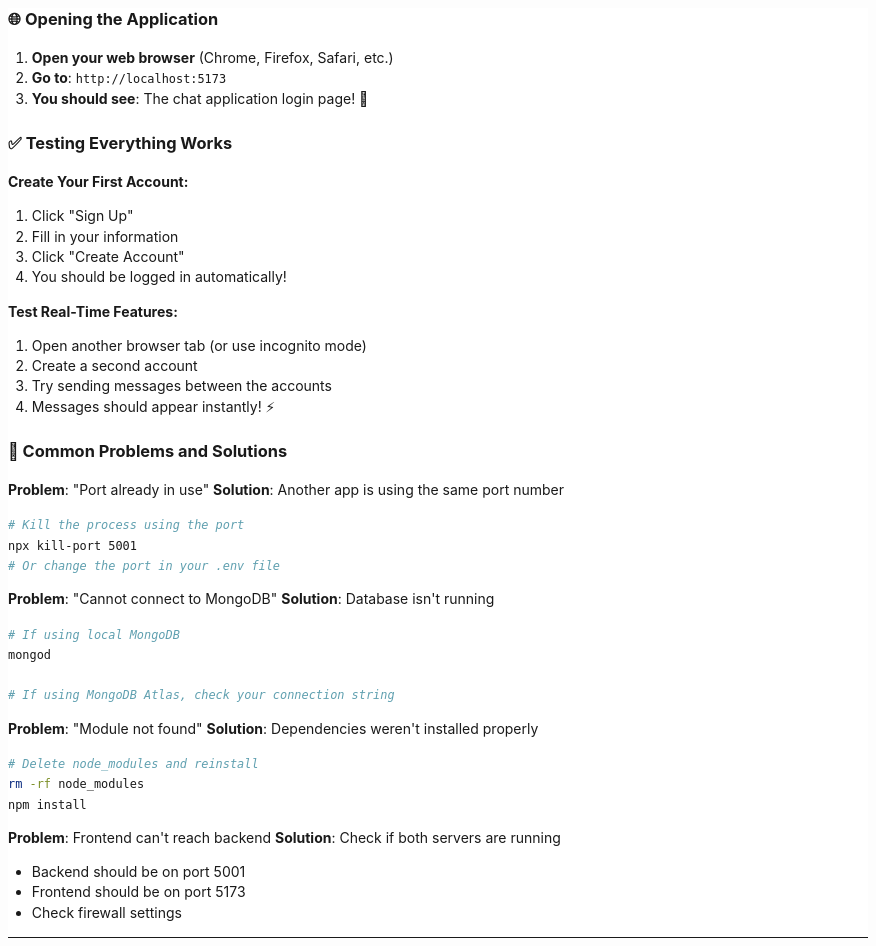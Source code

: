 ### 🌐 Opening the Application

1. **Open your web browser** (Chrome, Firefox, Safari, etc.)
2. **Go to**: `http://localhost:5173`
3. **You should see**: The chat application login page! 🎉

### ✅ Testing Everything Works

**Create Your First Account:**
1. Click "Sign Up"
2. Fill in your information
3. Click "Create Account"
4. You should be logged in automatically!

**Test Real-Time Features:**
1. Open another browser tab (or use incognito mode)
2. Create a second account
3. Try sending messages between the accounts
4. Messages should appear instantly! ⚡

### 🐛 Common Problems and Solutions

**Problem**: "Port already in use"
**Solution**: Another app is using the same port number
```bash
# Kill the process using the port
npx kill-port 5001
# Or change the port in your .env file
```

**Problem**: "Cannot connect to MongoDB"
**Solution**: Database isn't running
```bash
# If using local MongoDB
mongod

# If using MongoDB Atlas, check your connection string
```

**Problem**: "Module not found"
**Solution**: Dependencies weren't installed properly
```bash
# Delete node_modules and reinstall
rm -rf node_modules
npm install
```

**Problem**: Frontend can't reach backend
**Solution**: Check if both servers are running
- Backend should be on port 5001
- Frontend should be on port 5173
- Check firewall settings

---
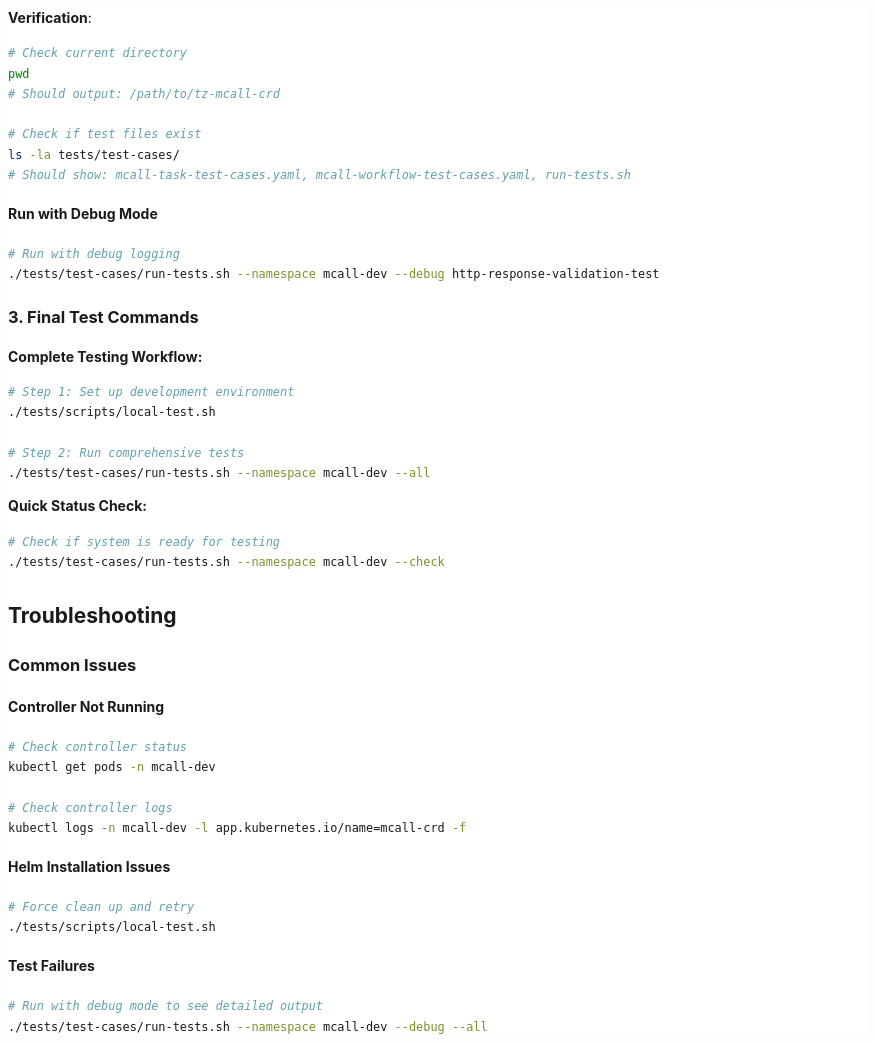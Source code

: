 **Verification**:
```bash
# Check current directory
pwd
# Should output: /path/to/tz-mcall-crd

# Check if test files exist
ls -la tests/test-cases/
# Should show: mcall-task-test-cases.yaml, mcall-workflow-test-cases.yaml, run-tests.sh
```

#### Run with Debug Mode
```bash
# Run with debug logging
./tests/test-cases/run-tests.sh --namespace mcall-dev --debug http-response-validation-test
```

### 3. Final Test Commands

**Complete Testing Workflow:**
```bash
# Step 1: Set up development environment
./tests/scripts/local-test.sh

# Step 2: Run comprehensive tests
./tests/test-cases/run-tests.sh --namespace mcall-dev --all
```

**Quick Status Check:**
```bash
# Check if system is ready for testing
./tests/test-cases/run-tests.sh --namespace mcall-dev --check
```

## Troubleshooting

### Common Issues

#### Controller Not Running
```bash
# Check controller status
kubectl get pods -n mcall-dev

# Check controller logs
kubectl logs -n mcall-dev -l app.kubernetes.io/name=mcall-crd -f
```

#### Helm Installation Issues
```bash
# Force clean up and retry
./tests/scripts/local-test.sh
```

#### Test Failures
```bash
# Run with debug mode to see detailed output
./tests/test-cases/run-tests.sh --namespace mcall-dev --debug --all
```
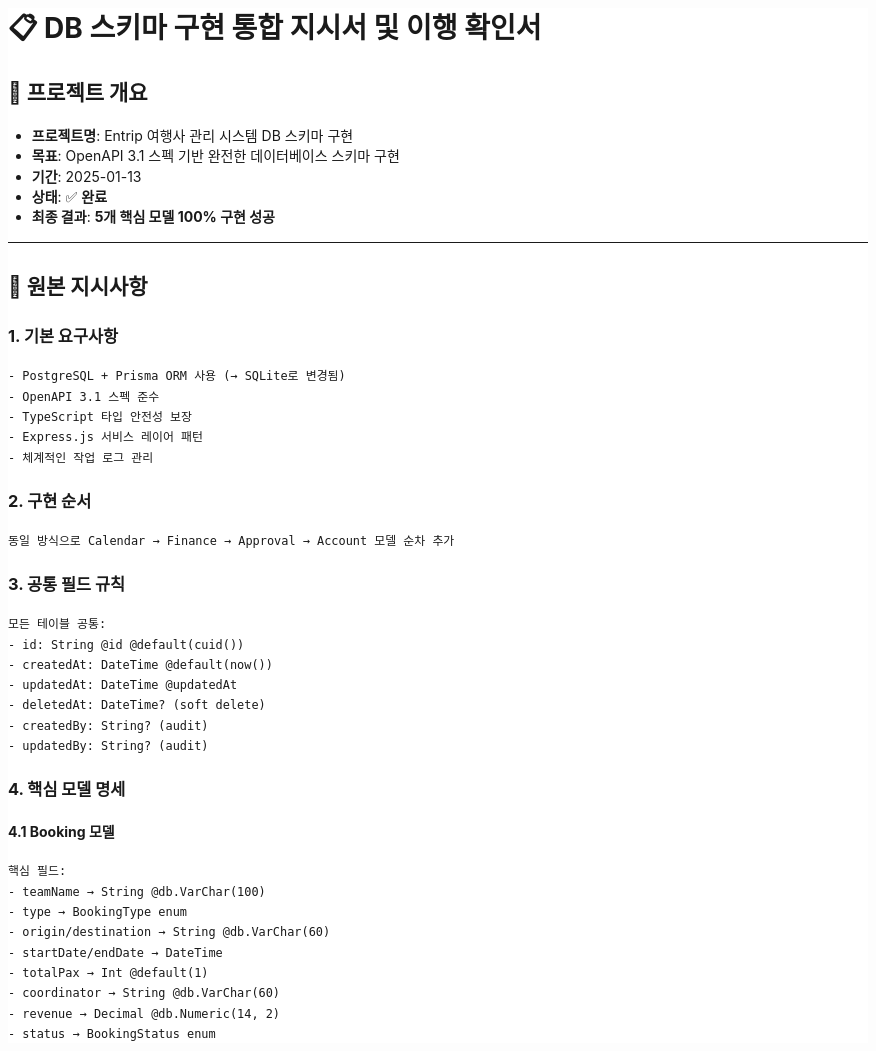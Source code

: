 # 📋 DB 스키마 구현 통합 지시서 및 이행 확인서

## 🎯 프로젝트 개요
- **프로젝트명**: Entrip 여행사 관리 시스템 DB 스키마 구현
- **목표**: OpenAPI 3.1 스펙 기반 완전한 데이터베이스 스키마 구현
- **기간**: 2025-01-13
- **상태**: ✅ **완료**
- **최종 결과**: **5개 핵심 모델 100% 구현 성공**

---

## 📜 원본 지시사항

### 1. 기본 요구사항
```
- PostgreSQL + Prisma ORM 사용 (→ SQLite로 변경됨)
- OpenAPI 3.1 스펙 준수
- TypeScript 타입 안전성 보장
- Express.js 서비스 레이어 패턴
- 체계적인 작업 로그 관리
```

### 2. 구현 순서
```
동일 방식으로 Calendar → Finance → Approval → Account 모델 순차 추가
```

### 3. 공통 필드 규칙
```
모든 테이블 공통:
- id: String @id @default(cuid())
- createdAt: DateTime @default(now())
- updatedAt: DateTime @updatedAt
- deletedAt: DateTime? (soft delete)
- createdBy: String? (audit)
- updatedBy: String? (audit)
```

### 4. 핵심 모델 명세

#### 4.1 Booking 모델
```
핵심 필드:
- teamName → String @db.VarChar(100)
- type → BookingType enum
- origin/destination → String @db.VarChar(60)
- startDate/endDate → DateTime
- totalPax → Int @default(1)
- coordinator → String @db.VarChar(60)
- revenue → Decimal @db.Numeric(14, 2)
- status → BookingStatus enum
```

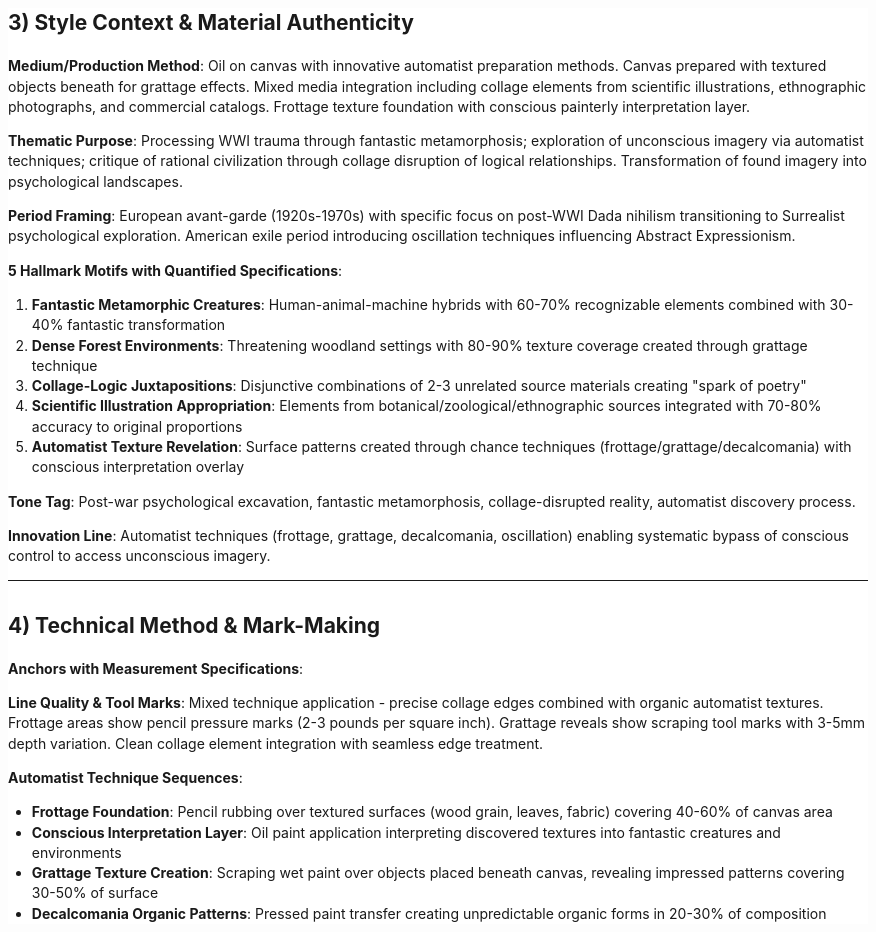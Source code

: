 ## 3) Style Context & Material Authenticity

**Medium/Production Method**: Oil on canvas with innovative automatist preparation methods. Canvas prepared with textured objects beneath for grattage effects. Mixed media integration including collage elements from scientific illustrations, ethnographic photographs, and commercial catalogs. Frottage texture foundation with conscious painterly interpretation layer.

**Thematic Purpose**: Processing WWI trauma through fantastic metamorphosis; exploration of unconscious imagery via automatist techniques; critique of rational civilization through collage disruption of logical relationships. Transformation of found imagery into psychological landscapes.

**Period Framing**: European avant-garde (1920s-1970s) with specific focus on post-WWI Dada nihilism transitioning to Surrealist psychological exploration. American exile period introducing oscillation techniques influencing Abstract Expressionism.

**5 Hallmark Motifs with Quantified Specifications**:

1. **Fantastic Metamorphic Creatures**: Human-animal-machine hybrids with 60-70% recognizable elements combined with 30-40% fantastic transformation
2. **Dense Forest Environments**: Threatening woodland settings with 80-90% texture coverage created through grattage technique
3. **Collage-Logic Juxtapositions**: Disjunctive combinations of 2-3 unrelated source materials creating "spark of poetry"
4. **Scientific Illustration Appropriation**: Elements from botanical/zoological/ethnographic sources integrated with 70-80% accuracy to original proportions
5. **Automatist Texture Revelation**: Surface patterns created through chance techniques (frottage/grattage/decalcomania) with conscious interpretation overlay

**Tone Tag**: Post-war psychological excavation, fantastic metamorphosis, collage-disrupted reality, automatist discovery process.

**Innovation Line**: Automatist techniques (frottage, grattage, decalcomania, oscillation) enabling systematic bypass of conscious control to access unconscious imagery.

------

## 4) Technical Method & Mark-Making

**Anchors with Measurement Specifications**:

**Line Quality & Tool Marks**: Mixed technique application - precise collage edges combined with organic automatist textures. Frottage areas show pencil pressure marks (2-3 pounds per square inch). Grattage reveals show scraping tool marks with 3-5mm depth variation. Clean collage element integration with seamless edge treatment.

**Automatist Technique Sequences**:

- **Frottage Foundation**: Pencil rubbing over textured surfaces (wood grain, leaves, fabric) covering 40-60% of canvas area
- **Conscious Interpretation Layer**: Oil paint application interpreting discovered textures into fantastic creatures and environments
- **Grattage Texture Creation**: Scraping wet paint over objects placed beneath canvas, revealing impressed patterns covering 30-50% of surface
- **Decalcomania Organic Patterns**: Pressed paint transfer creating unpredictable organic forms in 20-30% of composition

##########

Work instruction: Above are the entries; copy out every line among them that contains the word "objects".

Response to the exercise:
**Medium/Production Method**: Oil on canvas with innovative automatist preparation methods. Canvas prepared with textured objects beneath for grattage effects. Mixed media integration including collage elements from scientific illustrations, ethnographic photographs, and commercial catalogs. Frottage texture foundation with conscious painterly interpretation layer.
- **Grattage Texture Creation**: Scraping wet paint over objects placed beneath canvas, revealing impressed patterns covering 30-50% of surface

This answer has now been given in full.